Source texts of formatted documents:
*** Block opens ***

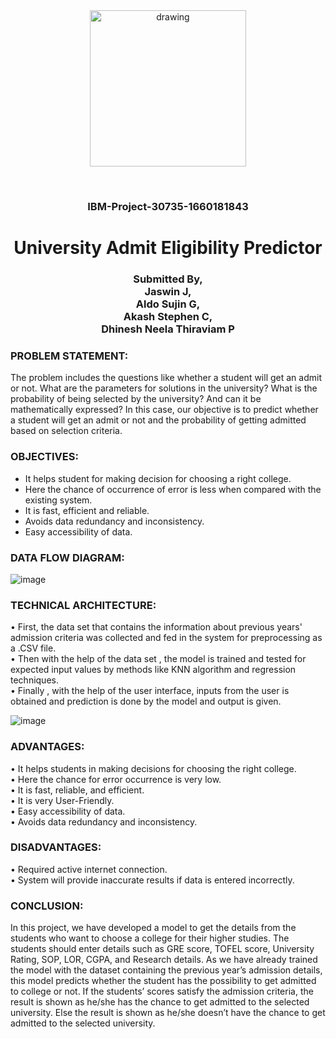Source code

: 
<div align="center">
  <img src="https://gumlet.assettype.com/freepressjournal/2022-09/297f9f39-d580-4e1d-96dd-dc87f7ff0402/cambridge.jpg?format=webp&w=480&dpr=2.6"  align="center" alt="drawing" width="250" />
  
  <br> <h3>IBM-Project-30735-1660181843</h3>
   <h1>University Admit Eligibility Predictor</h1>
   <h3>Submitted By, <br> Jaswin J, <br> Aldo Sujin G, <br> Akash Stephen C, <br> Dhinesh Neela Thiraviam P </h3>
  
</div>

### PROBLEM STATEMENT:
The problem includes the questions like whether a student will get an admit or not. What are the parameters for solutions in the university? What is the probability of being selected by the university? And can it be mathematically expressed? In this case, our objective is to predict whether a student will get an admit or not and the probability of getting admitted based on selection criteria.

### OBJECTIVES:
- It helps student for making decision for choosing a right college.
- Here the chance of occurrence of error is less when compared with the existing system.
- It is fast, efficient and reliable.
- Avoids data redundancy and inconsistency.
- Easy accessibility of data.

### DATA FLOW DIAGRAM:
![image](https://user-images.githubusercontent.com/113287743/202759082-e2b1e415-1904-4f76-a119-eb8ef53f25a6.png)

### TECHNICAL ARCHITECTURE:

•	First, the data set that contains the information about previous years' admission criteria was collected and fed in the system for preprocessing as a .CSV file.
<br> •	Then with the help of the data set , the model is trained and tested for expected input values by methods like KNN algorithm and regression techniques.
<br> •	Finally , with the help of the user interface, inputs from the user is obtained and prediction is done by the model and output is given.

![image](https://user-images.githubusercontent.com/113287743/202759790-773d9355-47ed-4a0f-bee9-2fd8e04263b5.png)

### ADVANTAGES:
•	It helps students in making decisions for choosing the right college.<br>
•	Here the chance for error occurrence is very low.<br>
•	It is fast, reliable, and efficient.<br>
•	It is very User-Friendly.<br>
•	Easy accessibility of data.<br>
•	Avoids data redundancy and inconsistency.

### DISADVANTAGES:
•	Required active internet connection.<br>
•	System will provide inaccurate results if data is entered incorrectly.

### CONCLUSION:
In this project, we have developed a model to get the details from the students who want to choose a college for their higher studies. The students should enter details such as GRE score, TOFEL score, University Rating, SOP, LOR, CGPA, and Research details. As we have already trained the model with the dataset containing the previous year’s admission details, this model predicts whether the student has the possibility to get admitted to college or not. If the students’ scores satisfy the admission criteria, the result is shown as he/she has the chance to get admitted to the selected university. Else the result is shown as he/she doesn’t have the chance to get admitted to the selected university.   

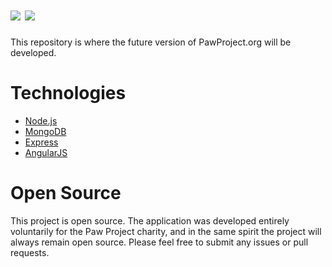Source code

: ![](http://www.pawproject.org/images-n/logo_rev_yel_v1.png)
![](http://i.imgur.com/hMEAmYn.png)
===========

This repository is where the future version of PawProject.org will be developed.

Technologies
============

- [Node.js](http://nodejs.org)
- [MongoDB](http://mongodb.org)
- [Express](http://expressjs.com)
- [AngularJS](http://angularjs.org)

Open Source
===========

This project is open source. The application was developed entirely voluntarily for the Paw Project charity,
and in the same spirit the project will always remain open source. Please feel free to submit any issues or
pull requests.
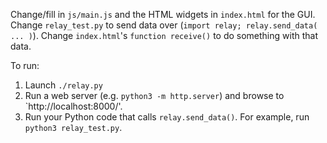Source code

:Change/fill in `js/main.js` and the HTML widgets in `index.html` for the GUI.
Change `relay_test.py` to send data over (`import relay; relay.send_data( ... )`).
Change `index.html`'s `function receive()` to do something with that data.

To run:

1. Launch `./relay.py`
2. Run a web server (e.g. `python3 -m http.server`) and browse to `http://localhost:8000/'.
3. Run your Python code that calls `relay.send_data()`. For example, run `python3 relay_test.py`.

*** Block closes ***

• Description of the task:
Take only the lines above from the one that has "This repository is" through the one that has "to send data" and reproduce them exactly, omitting any pictures.

• Written response:
This repository is where the future version of PawProject.org will be developed.

Technologies
============

- [Node.js](http://nodejs.org)
- [MongoDB](http://mongodb.org)
- [Express](http://expressjs.com)
- [AngularJS](http://angularjs.org)

Open Source
===========

This project is open source. The application was developed entirely voluntarily for the Paw Project charity,
and in the same spirit the project will always remain open source. Please feel free to submit any issues or
pull requests.
Source code

:Change/fill in `js/main.js` and the HTML widgets in `index.html` for the GUI.
Change `relay_test.py` to send data over (`import relay; relay.send_data( ... )`).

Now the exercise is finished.